Foi notado em muitos desses bebês calcificações cerebrais generalizadas e um excesso de pele do couro cabeludo. Segundo os pesquisadores, esse é um indicativo de que houve uma lesão cerebral intra-uterina aguda, que comprometeu o crescimento do cérebro. Muitos desses bebês também têm dificuldades de deglutição e problemas oftalmológicos.
Essas características são percebidas e relatadas também por quem está na ponta do atendimento às crianças com microcefalia, como a pediatra Kátia Guimarães, diretora técnica do Centro de Reabilitação (CER) Menina dos Olhos, no Recife. Um dos centros de referência da rede de tratamento para crianças com microcefalia na região, o local trata atualmente de 135 crianças e se prepara para ampliar a equipe de atendimento.

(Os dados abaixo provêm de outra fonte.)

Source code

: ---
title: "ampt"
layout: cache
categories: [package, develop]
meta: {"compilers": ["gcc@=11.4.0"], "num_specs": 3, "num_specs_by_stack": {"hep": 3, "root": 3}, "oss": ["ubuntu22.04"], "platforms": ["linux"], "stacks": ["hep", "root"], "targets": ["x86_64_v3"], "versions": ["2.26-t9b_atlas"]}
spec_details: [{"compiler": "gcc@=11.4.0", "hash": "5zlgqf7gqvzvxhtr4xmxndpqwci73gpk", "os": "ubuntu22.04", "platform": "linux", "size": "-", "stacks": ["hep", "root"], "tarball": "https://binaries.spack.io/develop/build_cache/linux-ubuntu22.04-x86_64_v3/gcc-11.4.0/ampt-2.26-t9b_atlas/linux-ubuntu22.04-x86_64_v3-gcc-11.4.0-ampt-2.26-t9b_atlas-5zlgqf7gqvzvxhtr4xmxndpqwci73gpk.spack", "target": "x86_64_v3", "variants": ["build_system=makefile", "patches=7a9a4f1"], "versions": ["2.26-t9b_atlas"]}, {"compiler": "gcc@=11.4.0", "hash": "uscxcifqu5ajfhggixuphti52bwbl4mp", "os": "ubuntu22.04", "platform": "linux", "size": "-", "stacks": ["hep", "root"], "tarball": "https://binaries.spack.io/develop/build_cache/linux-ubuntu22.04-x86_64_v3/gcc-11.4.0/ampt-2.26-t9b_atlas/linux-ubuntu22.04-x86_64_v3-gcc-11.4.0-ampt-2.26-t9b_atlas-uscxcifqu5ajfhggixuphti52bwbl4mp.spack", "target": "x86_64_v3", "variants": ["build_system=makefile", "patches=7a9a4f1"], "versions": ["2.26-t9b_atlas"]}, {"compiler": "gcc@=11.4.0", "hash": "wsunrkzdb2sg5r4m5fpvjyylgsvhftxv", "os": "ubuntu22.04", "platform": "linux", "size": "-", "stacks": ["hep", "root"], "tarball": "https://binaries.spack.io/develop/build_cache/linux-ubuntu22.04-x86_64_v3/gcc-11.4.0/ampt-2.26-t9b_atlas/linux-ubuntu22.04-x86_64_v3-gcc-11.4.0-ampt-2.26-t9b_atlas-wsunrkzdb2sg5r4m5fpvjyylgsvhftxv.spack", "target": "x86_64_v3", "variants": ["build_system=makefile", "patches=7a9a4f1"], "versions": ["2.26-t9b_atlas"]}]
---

“Estamos todos ainda vivendo o impacto dos acontecimentos. Agora, começamos a nos organizar para enfrentar esse desafio”, comenta Kátia. O estado de Pernambuco é o mais afetado pelo surto de microcefalia que assusta o país. Até o momento, dos 404 casos relacionada a infecção congênita confirmados no Brasil, 153 estão no estado. Desses, em 12 se constatou a infecção por zika vírus no bebê. Um forte indicativo de que o vírus foi o responsável pela má-formação.
Tratamento
Na rede de atendimento a essas crianças estão fisioterapeutas, fonoaudiólogos, neuropediatras, psiquiatras, psicólogos, oftalmologistas, otorrinolaringologistas e pedagogos. O tratamento começa logo nos primeiros meses de vida, com uma série de exercícios de estimulação. Em alguns casos, é preciso até mesmo ensinar a criança a mamar, porque elas não sabem como engolir.

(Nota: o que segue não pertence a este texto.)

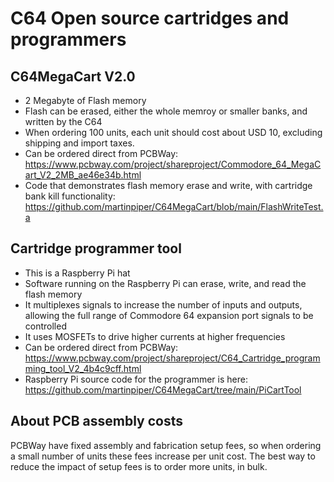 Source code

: # C64 Open source cartridges and programmers


## C64MegaCart V2.0

* 2 Megabyte of Flash memory
* Flash can be erased, either the whole memroy or smaller banks, and written by the C64
* When ordering 100 units, each unit should cost about USD 10, excluding shipping and import taxes.
* Can be ordered direct from PCBWay: https://www.pcbway.com/project/shareproject/Commodore_64_MegaCart_V2_2MB_ae46e34b.html
* Code that demonstrates flash memory erase and write, with cartridge bank kill functionality: https://github.com/martinpiper/C64MegaCart/blob/main/FlashWriteTest.a

## Cartridge programmer tool

* This is a Raspberry Pi hat
* Software running on the Raspberry Pi can erase, write, and read the flash memory
* It multiplexes signals to increase the number of inputs and outputs, allowing the full range of Commodore 64 expansion port signals to be controlled
* It uses MOSFETs to drive higher currents at higher frequencies
* Can be ordered direct from PCBWay: https://www.pcbway.com/project/shareproject/C64_Cartridge_programming_tool_V2_4b4c9cff.html
* Raspberry Pi source code for the programmer is here: https://github.com/martinpiper/C64MegaCart/tree/main/PiCartTool

## About PCB assembly costs

PCBWay have fixed assembly and fabrication setup fees, so when ordering a small number of units these fees increase per unit cost. The best way to reduce the impact of setup fees is to order more units, in bulk.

Fora da clínica, os exercícios continuam, com brincadeiras para estimular as habilidades motoras, auditivas e visuais do bebê. A intenção é fazer com que a criança desenvolva ao máximo as suas potencialidades. Nesse contexto, a família também precisa de atenção. Mães, pais e outros cuidadores recebem orientações e ajuda para inserir a nova rotina de cuidados ao cotidiano. “Trabalhamos com três pilares: reabilitação, empoderamento e apoio”, explica Kátia.
OMS tem três classificações para a má-formação
- Laura Beal Bordin
A diferenciação entre microcefalia leve, moderada ou grave é feita pela Organização Mundial da Saúde (OMS) com base na medição do crânio do bebê em relação à idade gestacional. Caso esta relação sofra um desvio padrão igual ou menor que 2, o bebê pode ser diagnosticado com microcefalia leve– em uma gestação de 40 semanas, isso representa um crânio com tamanho 31,4 cm. Já quando o desvio padrão é igual ou menor a 3, a microcefalia pode ser considerada grave. Neste caso, o crânio teria uma medida de 29,9 cm.
O neuropediatra da Sociedade de Pediatria de São Paulo, Carlos Takeuchi, afirma que apesar de bebês com cabeças menores normalmente apresentarem uma gama maior de problemas neurológicos, esta não é a regra. “Normalmente, um bebê com o crânio menor acaba tendo mais complicações, já que se parte do pressuposto de que uma criança com microcefalia apresenta um subdesenvolvimento”, explicou. De acordo com Takeuchi, o tratamento de crianças com microcefalia leve ou severa não muda. “Qualquer tipo de microcefalia é grave e compromete o sistema motor e neurológico da criança”, disse.
O neuropediatra do Hospital Pequeno Príncipe, André Malheiros, afirma que existem dois tipos diferentes de microcefalia – a primária, que é adquirida de forma genética, e a secundária, que é por contaminação, como no caso do zika vírus. De acordo com Malheiros, não há relação direta entre as sequelas que a criança pode apresentar e o tamanho do crânio, já que a infecção pode atingir áreas distintas do cérebro. “Normalmente sim, um crânio saudável pressupõe um cérebro saudável, mas dependendo das áreas afetadas o bebê pode apresentar manifestações clínicas distintas”, comentou. “O quadro neurológico se assemelha ao da paralisia cerebral –algumas pessoas ficam com grandes sequelas, outras não. Isso depende da área do cérebro que foi afetada pela infecção”, explicou o neurologista.